→ **Task item**
Reproduce exactly, with no pictures, each line from the opening of the material down through the line containing "## 📕Here are".

→ **Data**

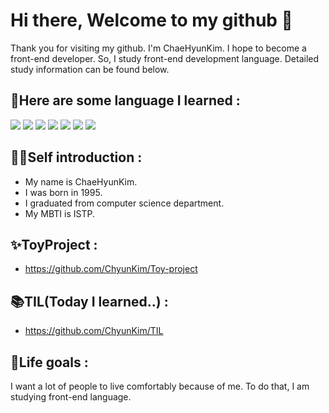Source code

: # Hi there, Welcome to my github 👋
Thank you for visiting my github. I'm ChaeHyunKim. 
I hope to become a front-end developer. So, I study front-end development language.
Detailed study information can be found below.

## 📕Here are some language I learned :

<img src="https://img.shields.io/badge/html5-E34F26?style=for-the-badge&logo=html5&logoColor=white" /> <img src="https://img.shields.io/badge/css-1572B6?style=for-the-badge&logo=css3&logoColor=white" /> <img src="https://img.shields.io/badge/javascript-F7DF1E?style=for-the-badge&logo=javascript&logoColor=black" /> <img src="https://img.shields.io/badge/react-61DAFB?style=for-the-badge&logo=react&logoColor=black" /> <img src="https://img.shields.io/badge/TypeScript-3178C6?style=for-the-badge&logo=TypeScript&logoColor=white" /> <img src="https://img.shields.io/badge/java-007396?style=for-the-badge&logo=java&logoColor=white" /> <img src="https://img.shields.io/badge/C-A8B9CC?style=for-the-badge&logo=C&logoColor=white" />

## 🙋‍♀️Self introduction : 

- My name is ChaeHyunKim.
- I was born in 1995.
- I graduated from computer science department.
- My MBTI is ISTP.

## ✨ToyProject :

- <https://github.com/ChyunKim/Toy-project>

## 📚TIL(Today I learned..) : 

- <https://github.com/ChyunKim/TIL> 

## 🌟Life goals : 
I want a lot of people to live comfortably because of me.
To do that, I am studying front-end language.
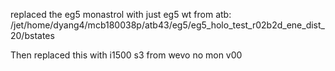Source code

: replaced the eg5 monastrol with just eg5 wt from atb: /jet/home/dyang4/mcb180038p/atb43/eg5/eg5_holo_test_r02b2d_ene_dist_20/bstates

Then replaced this with i1500 s3 from wevo no mon v00
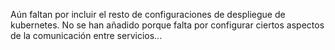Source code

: Aún faltan por incluir el resto de configuraciones de despliegue de kubernetes. No se han añadido porque falta por configurar ciertos aspectos de la comunicación entre servicios...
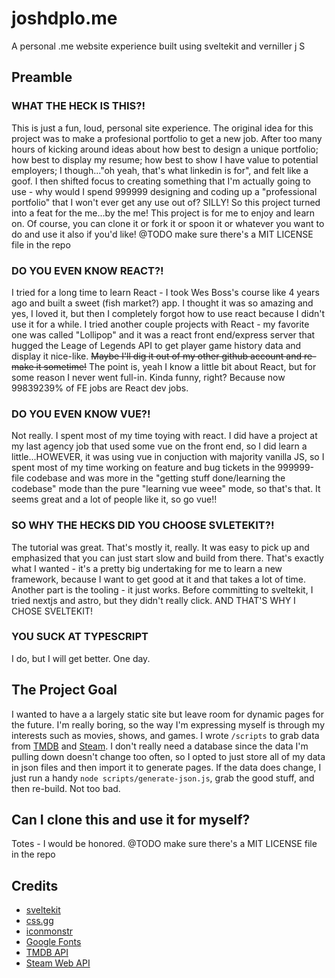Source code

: # joshdplo.me
A personal .me website experience built using sveltekit and verniller j S

## Preamble

### WHAT THE HECK IS THIS?!
This is just a fun, loud, personal site experience. The original idea for this project was to make a profesional portfolio to get a new job. After too many hours of kicking around ideas about how best to design a unique portfolio; how best to display my resume; how best to show I have value to potential employers; I though..."oh yeah, that's what linkedin is for", and felt like a goof. I then shifted focus to creating something that I'm actually going to use - why would I spend 999999 designing and coding up  a "professional portfolio" that I won't ever get any use out of? SILLY! So this project turned into a feat for the me...by the me! This project is for me to enjoy and learn on. Of course, you can clone it or fork it or spoon it or whatever you want to do and use it also if you'd like! @TODO make sure there's a MIT LICENSE file in the repo

### DO YOU EVEN KNOW REACT?!
I tried for a long time to learn React - I took Wes Boss's course like 4 years ago and built a sweet (fish market?) app. I thought it was so amazing and yes, I loved it, but then I  completely forgot how to use react because I didn't use it for a while. I tried another couple projects with React - my favorite one was called "Lollipop" and it was a react front end/express server that hugged the Leage of Legends API to get player game history data and display it nice-like. ~~Maybe I'll dig it out of my other github account and re-make it sometime!~~ The point is, yeah I know a little bit about React, but for some reason I never went full-in. Kinda funny, right? Because now 99839239% of FE jobs are React dev jobs.

### DO YOU EVEN KNOW VUE?!
Not really. I spent most of my time toying with react. I did have a project at my last agency job that used some vue on the front end, so I did learn a little...HOWEVER, it was using vue in conjuction with majority vanilla JS, so I spent most of my time working on feature and bug tickets in the 999999-file codebase and was more in the "getting stuff done/learning the codebase" mode than the pure "learning vue weee" mode, so that's that. It seems great and a lot of people like it, so go vue!!

### SO WHY THE HECKS DID YOU CHOOSE SVLETEKIT?!
The tutorial was great. That's mostly it, really. It was easy to pick up and emphasized that you can just start slow and build from there. That's exactly what I wanted - it's a pretty big undertaking for me to learn a new framework, because I want to get good at it and that takes a lot of time. Another part is the tooling - it just works. Before committing to sveltekit, I tried nextjs and astro, but they didn't really click. AND THAT'S WHY I CHOSE SVELTEKIT!

### YOU SUCK AT TYPESCRIPT
I do, but I will get better. One day.

## The Project Goal
I wanted to have a a largely static site but leave room for dynamic pages for the future. I'm really boring, so the way I'm expressing myself is through my interests such as movies, shows, and games. I wrote `/scripts` to grab data from [TMDB](https://www.themoviedb.org/) and [Steam](https://store.steampowered.com/). I don't really need a database since the data I'm pulling down doesn't change too often, so I opted to just store all of my data in json files and then import it to generate pages. If the data does change, I just run a handy `node scripts/generate-json.js`, grab the good stuff, and then re-build. Not too bad.

## Can I clone this and use it for myself?
Totes - I would be honored. @TODO make sure there's a MIT LICENSE file in the repo

## Credits
- [sveltekit](https://svelte.dev/docs/kit/introduction)
- [css.gg](https://css.gg/)
- [iconmonstr](https://iconmonstr.com/)
- [Google Fonts](https://fonts.google.com/)
- [TMDB API](https://developer.themoviedb.org/reference/intro/getting-started)
- [Steam Web API](https://steamcommunity.com/dev)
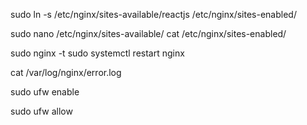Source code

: 
sudo ln -s /etc/nginx/sites-available/reactjs /etc/nginx/sites-enabled/

sudo nano /etc/nginx/sites-available/
cat /etc/nginx/sites-enabled/

sudo nginx -t
sudo systemctl restart nginx

cat /var/log/nginx/error.log


sudo ufw enable

sudo ufw allow 
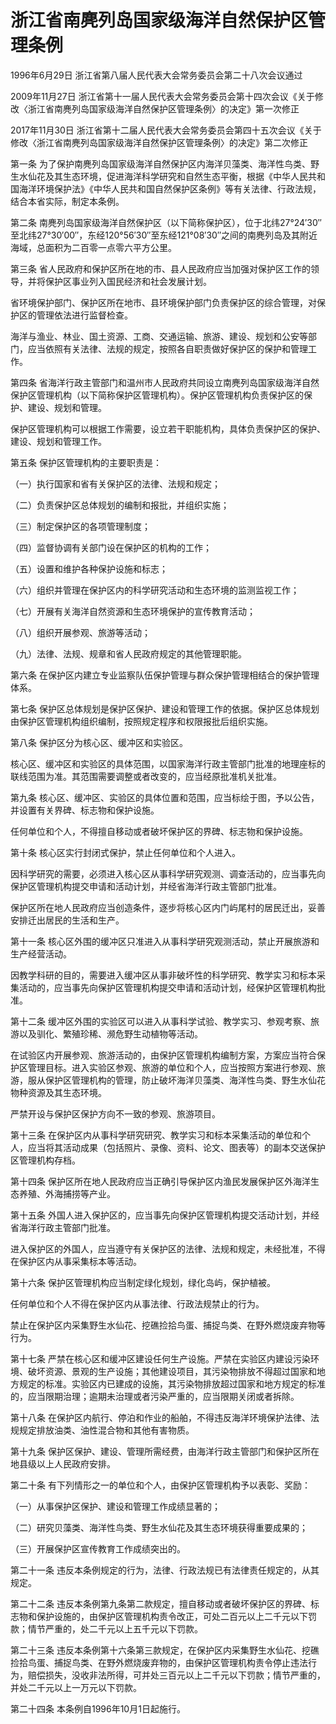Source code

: # 浙江省南麂列岛国家级海洋自然保护区管理条例

1996年6月29日 浙江省第八届人民代表大会常务委员会第二十八次会议通过

2009年11月27日 浙江省第十一届人民代表大会常务委员会第十四次会议《关于修改〈浙江省南麂列岛国家级海洋自然保护区管理条例〉的决定》第一次修正

2017年11月30日 浙江省第十二届人民代表大会常务委员会第四十五次会议《关于修改〈浙江省南麂列岛国家级海洋自然保护区管理条例〉的决定》第二次修正

<!-- INFO END -->

第一条 为了保护南麂列岛国家级海洋自然保护区内海洋贝藻类、海洋性鸟类、野生水仙花及其生态环境，促进海洋科学研究和自然生态平衡，根据《中华人民共和国海洋环境保护法》《中华人民共和国自然保护区条例》等有关法律、行政法规，结合本省实际，制定本条例。

第二条 南麂列岛国家级海洋自然保护区（以下简称保护区），位于北纬27°24′30″至北纬27°30′00″，东经120°56′30″至东经121°08′30″之间的南麂列岛及其附近海域，总面积为二百零一点零六平方公里。

第三条 省人民政府和保护区所在地的市、县人民政府应当加强对保护区工作的领导，并将保护区事业列入国民经济和社会发展计划。

省环境保护部门、保护区所在地市、县环境保护部门负责保护区的综合管理，对保护区的管理依法进行监督检查。

海洋与渔业、林业、国土资源、工商、交通运输、旅游、建设、规划和公安等部门，应当依照有关法律、法规的规定，按照各自职责做好保护区的保护和管理工作。

第四条 省海洋行政主管部门和温州市人民政府共同设立南麂列岛国家级海洋自然保护区管理机构（以下简称保护区管理机构）。保护区管理机构负责保护区的保护、建设、规划和管理。

保护区管理机构可以根据工作需要，设立若干职能机构，具体负责保护区的保护、建设、规划和管理工作。

第五条 保护区管理机构的主要职责是：

（一）执行国家和省有关保护区的法律、法规和规定；

（二）负责保护区总体规划的编制和报批，并组织实施；

（三）制定保护区的各项管理制度；

（四）监督协调有关部门设在保护区的机构的工作；

（五）设置和维护各种保护设施和标志；

（六）组织并管理在保护区内的科学研究活动和生态环境的监测监视工作；

（七）开展有关海洋自然资源和生态环境保护的宣传教育活动；

（八）组织开展参观、旅游等活动；

（九）法律、法规、规章和省人民政府规定的其他管理职能。

第六条 在保护区内建立专业监察队伍保护管理与群众保护管理相结合的保护管理体系。

第七条 保护区总体规划是保护区保护、建设和管理工作的依据。保护区总体规划由保护区管理机构组织编制，按照规定程序和权限报批后组织实施。

第八条 保护区分为核心区、缓冲区和实验区。

核心区、缓冲区和实验区的具体范围，以国家海洋行政主管部门批准的地理座标的联线范围为准。其范围需要调整或者改变的，应当经原批准机关批准。

第九条 核心区、缓冲区、实验区的具体位置和范围，应当标绘于图，予以公告，并设置有关界碑、标志物和保护设施。

任何单位和个人，不得擅自移动或者破坏保护区的界碑、标志物和保护设施。

第十条 核心区实行封闭式保护，禁止任何单位和个人进入。

因科学研究的需要，必须进入核心区从事科学研究观测、调查活动的，应当事先向保护区管理机构提交申请和活动计划，并经省海洋行政主管部门批准。

保护区所在地人民政府应当创造条件，逐步将核心区内门屿尾村的居民迁出，妥善安排迁出居民的生活和生产。

第十一条 核心区外围的缓冲区只准进入从事科学研究观测活动，禁止开展旅游和生产经营活动。

因教学科研的目的，需要进入缓冲区从事非破坏性的科学研究、教学实习和标本采集活动的，应当事先向保护区管理机构提交申请和活动计划，经保护区管理机构批准。

第十二条 缓冲区外围的实验区可以进入从事科学试验、教学实习、参观考察、旅游以及驯化、繁殖珍稀、濒危野生动植物等活动。

在试验区内开展参观、旅游活动的，由保护区管理机构编制方案，方案应当符合保护区管理目标。进入实验区参观、旅游的单位和个人，应当按照方案进行参观、旅游，服从保护区管理机构的管理，防止破坏海洋贝藻类、海洋性鸟类、野生水仙花物种资源及其生态环境。

严禁开设与保护区保护方向不一致的参观、旅游项目。

第十三条 在保护区内从事科学研究研究、教学实习和标本采集活动的单位和个人，应当将其活动成果（包括照片、录像、资料、论文、图表等）的副本交送保护区管理机构存档。

第十四条 保护区所在地人民政府应当正确引导保护区内渔民发展保护区外海洋生态养殖、外海捕捞等产业。

第十五条 外国人进入保护区的，应当事先向保护区管理机构提交活动计划，并经省海洋行政主管部门批准。

进入保护区的外国人，应当遵守有关保护区的法律、法规和规定，未经批准，不得在保护区内从事采集标本等活动。

第十六条 保护区管理机构应当制定绿化规划，绿化岛屿，保护植被。

任何单位和个人不得在保护区内从事法律、行政法规禁止的行为。

禁止在保护区内采集野生水仙花、挖礁捡拾鸟蛋、捕捉鸟类、在野外燃烧废弃物等行为。

第十七条 严禁在核心区和缓冲区建设任何生产设施。严禁在实验区内建设污染环境、破坏资源、景观的生产设施；其他建设项目，其污染物排放不得超过国家和地方规定的标准。实验区内已建成的设施，其污染物排放超过国家和地方规定的标准的，应当限期治理；逾期未治理或者污染严重的，应当限期关闭或者拆除。

第十八条 在保护区内航行、停泊和作业的船舶，不得违反海洋环境保护法律、法规规定排放油类、油性混合物和其他有害物质。

第十九条 保护区保护、建设、管理所需经费，由海洋行政主管部门和保护区所在地县级以上人民政府安排。

第二十条 有下列情形之一的单位和个人，由保护区管理机构予以表彰、奖励：

（一）从事保护区保护、建设和管理工作成绩显著的；

（二）研究贝藻类、海洋性鸟类、野生水仙花及其生态环境获得重要成果的；

（三）开展保护区宣传教育工作成绩突出的。

第二十一条 违反本条例规定的行为，法律、行政法规已有法律责任规定的，从其规定。

第二十二条 违反本条例第九条第二款规定，擅自移动或者破坏保护区的界碑、标志物和保护设施的，由保护区管理机构责令改正，可处二百元以上二千元以下罚款；情节严重的，处二千元以上五千元以下罚款。

第二十三条 违反本条例第十六条第三款规定，在保护区内采集野生水仙花、挖礁捡拾鸟蛋、捕捉鸟类、在野外燃烧废弃物的，由保护区管理机构责令停止违法行为，赔偿损失，没收非法所得，可并处三百元以上二千元以下罚款；情节严重的，并处二千元以上一万元以下罚款。

第二十四条 本条例自1996年10月1日起施行。


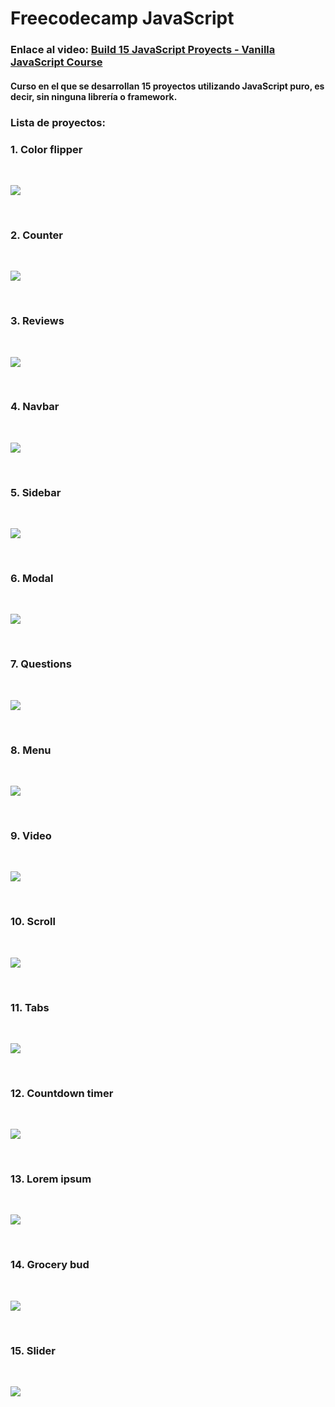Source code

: # Freecodecamp JavaScript

### Enlace al video: [Build 15 JavaScript Proyects - Vanilla JavaScript Course](https://www.youtube.com/watch?v=3PHXvlpOkf4&t=25756s "Watch the video!")

#### Curso en el que se desarrollan 15 proyectos utilizando JavaScript puro, es decir, sin ninguna librería o framework.

### Lista de proyectos:

### 1. Color flipper

<br>

![](color-flipper.png)

<br>

### 2. Counter

<br>

![](counter.png)

<br>

### 3. Reviews

<br>

![](reviews.png)

<br>

### 4. Navbar

<br>

![](navbar.png)

<br>

### 5. Sidebar

<br>

![](sidebar.png)

<br>

### 6. Modal

<br>

![](modal.png)

<br>

### 7. Questions

<br>

![](questions.png)

<br>

### 8. Menu

<br>

![](menu.png)

<br>

### 9. Video

<br>

![](video.png)

<br>

### 10. Scroll

<br>

![](scroll.png)

<br>

### 11. Tabs

<br>

![](tabs.png)

<br>

### 12. Countdown timer

<br>

![](countdown-timer.png)

<br>

### 13. Lorem ipsum

<br>

![](lorem-ipsum.png)

<br>

### 14. Grocery bud

<br>

![](grocery-bud.png)

<br>

### 15. Slider

<br>

![](slider.png)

→ **Task response**
Source code

: # Hi there, Welcome to my github 👋
Thank you for visiting my github. I'm ChaeHyunKim. 
I hope to become a front-end developer. So, I study front-end development language.
Detailed study information can be found below.

## 📕Here are some language I learned :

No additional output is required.